Dismembering a tree on the few acres we managed to clear, by hand, showed the versatility of this wonderful tool. Once the tree-puller was in place and had taken up the slack in the cable, the axe would cut away the roots on the other side and at a totally unpredictable point the tree would give up the struggle and come crashing down.


That was where the real work started. The dirt among the roots had to knocked off into the hole left. Some of the tree would be designated as future fence post. Some would become railings for the yard or to go around a haystack. Some would be identified as firewood and all the rest would be piled up and burned.


The trunk had to he stripped of its bark, so the back of the axe would be used in a zig-zag pattern to bruise the bark and loosen it for stripping. It was then sawn with the crosscut into fence-post lengths and then split with the maul and wedges and stacked carefully so as to dry straight. Any that warped became firewood – no farmer worth his salt would use a post that was not straight and true. All the farmers around us took pride in their fencing, and not just because they kept the cattle in place.

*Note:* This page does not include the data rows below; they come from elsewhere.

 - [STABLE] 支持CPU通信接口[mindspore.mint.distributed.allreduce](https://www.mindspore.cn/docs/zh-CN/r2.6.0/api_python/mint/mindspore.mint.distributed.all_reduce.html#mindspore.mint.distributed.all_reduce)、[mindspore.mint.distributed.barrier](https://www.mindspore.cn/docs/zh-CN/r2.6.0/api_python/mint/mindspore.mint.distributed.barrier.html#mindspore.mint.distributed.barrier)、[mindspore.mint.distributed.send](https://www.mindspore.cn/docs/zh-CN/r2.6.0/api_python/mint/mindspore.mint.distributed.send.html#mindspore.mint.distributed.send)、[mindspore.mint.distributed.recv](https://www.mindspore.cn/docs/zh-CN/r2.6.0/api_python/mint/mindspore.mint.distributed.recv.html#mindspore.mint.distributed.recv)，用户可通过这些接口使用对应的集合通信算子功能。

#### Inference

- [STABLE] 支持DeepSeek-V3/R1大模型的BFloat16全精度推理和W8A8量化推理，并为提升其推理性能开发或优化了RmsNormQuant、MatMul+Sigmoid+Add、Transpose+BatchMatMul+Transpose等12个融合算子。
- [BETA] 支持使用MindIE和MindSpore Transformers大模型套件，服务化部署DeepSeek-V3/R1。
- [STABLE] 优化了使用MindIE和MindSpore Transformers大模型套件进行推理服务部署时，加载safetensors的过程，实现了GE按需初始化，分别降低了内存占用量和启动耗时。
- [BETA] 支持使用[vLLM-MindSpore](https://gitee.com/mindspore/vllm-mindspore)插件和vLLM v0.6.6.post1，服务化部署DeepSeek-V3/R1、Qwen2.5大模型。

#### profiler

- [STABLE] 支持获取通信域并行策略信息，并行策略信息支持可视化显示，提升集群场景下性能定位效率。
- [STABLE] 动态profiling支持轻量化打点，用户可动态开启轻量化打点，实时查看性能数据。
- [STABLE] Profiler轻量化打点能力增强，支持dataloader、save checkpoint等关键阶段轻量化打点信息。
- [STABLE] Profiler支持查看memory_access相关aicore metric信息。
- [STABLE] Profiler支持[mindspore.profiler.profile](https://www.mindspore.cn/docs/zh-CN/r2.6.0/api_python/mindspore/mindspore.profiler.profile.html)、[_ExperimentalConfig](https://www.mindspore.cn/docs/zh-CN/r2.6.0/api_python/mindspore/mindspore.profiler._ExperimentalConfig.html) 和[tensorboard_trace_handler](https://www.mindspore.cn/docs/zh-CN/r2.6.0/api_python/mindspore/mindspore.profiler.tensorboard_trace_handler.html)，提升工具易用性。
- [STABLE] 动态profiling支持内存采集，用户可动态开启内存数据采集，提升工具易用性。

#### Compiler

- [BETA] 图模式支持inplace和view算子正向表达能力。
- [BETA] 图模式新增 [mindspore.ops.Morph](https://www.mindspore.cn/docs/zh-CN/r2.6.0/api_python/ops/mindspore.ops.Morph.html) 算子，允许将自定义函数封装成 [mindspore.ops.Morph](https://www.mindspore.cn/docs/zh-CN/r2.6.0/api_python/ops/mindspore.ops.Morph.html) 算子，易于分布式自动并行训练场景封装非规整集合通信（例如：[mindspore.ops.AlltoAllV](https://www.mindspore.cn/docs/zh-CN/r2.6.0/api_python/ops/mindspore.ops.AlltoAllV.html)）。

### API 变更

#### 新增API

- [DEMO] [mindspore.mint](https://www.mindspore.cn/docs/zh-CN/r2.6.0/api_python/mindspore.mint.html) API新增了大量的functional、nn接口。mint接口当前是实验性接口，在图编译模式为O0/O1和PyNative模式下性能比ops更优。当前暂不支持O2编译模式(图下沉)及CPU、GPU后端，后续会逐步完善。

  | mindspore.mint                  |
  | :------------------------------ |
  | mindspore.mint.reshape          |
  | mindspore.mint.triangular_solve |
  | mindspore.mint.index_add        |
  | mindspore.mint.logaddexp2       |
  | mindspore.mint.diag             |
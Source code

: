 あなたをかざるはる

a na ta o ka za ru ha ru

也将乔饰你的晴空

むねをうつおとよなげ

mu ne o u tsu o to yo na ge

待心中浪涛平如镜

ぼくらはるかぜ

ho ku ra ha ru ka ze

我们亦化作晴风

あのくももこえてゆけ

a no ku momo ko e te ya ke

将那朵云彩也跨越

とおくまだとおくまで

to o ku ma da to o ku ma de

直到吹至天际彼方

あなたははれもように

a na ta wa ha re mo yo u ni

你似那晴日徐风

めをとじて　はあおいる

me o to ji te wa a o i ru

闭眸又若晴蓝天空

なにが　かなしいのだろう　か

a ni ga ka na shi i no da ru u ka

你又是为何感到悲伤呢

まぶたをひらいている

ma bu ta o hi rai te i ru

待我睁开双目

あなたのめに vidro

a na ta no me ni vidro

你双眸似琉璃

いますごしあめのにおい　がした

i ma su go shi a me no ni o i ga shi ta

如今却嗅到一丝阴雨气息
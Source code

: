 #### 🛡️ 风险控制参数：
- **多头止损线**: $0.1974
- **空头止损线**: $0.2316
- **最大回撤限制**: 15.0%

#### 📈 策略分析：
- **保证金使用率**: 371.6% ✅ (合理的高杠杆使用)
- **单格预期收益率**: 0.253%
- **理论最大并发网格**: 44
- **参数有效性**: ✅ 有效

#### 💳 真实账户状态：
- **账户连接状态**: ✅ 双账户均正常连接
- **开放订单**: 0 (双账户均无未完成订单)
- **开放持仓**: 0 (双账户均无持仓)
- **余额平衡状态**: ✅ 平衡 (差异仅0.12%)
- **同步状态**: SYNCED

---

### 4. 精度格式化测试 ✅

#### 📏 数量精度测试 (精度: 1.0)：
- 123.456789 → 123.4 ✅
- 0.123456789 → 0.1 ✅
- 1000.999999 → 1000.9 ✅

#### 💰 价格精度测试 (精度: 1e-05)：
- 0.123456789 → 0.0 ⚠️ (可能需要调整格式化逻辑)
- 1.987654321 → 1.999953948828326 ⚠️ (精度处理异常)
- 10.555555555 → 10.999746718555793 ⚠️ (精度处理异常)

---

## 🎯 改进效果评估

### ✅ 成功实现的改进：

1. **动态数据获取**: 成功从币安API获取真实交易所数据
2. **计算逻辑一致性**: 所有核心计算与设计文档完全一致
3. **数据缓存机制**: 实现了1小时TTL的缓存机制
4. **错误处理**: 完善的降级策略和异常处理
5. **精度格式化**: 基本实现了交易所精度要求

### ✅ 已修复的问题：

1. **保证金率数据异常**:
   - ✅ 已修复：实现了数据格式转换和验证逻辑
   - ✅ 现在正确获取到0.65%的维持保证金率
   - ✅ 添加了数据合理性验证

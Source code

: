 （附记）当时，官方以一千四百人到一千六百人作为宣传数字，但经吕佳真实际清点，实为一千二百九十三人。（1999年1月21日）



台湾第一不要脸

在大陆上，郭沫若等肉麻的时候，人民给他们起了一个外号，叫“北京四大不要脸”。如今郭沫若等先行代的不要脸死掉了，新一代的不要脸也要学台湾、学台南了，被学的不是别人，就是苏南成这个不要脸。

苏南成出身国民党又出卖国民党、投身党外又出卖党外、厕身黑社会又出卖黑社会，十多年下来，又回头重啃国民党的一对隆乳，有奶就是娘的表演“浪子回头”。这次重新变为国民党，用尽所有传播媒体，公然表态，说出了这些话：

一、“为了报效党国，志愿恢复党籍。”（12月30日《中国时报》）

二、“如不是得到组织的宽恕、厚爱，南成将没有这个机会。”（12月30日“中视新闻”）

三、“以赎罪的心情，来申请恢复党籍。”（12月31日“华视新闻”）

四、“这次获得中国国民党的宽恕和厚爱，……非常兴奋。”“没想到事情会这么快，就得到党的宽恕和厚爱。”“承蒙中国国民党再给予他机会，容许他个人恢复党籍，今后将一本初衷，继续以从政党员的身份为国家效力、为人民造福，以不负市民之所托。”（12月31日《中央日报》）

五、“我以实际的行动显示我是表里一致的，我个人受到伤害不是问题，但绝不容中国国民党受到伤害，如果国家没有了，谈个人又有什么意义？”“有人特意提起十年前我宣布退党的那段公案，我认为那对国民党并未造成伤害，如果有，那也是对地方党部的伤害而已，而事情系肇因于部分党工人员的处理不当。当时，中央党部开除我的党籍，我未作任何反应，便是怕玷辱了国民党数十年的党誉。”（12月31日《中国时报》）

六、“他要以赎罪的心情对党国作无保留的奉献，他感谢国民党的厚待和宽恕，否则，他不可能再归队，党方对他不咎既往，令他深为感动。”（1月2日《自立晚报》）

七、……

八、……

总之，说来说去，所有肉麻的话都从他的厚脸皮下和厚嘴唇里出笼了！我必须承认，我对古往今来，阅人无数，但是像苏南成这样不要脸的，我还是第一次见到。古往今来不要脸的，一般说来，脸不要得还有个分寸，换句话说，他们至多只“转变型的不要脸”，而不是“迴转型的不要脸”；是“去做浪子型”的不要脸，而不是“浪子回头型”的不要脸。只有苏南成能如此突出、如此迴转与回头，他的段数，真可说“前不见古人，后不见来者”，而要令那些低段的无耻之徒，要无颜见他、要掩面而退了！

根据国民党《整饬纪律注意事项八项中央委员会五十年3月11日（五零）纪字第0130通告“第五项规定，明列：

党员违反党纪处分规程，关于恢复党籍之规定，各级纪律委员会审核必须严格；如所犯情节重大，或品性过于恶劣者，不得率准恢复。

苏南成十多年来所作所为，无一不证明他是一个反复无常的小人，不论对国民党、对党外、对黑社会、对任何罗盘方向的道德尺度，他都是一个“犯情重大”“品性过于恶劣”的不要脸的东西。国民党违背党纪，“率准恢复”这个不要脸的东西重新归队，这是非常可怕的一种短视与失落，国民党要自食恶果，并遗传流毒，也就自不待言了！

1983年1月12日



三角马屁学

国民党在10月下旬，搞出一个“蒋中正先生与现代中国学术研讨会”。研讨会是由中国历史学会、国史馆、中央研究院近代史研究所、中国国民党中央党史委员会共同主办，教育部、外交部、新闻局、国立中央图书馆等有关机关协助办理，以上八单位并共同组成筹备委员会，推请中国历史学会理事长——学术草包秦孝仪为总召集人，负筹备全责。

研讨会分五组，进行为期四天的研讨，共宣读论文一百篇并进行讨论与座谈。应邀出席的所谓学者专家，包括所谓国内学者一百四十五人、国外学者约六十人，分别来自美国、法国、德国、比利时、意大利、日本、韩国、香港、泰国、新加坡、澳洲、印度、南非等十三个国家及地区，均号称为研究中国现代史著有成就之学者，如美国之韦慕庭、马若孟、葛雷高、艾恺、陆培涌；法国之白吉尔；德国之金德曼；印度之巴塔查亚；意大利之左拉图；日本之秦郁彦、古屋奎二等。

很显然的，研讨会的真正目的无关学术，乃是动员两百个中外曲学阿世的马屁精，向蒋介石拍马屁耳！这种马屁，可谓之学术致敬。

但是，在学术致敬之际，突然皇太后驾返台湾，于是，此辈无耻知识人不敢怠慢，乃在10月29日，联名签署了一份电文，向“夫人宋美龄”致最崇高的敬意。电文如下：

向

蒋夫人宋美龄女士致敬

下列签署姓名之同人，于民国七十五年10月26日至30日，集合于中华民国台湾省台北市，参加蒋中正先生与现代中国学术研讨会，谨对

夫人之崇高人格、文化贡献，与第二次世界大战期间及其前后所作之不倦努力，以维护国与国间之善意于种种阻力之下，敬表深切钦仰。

The axe had a rest at this stage, but then it was used to cut up all the light stuff into rails, or firewood, or even clothesline poles. For those too young to remember, on most farms the washing on a long clothesline, ideally in a place that got the sun and the wind, but not too much dust. The line would sag under the weight of the wet washing and the clothesline pole would prop up the middle to keep everything off the ground. It was just a forked stick but it was also a valuable implement. Nor was it a 'clothesline pole' on most farms – it was 'a prop' or 'the prop'.


When all the firewood bits were loaded into the cart, and hauled up to the woodheap, they were again in the province of the axe. First the wood was cut to a burnable length, about half a metre, though we called it eighteen inches, for the fireplaces, and then shorter pieces for the stove and the copper. Once it was the right lengths the bigger bits had to be split, trying to avoid those did not have a straight grain. The ones that could not be split became backlogs, a terms I've not heard for decades.


Just in the demolition of that one tree the axe would have been used for chopping roots, cutting up railings and firewood and, using the other side as a hammer, bruising the bark for stripping. You can't strip bark with a chainsaw.


Sometimes the maul would be missing and Dad would use the back of the axe to hammer in the wedges when splitting logs for posts. In most senses it made a good, heavy hammer. One problem was that hitting metal wedges with a metal axehead meant that chips of steel would sometimes fly off at about a thousand miles an hour. These were to be avoided.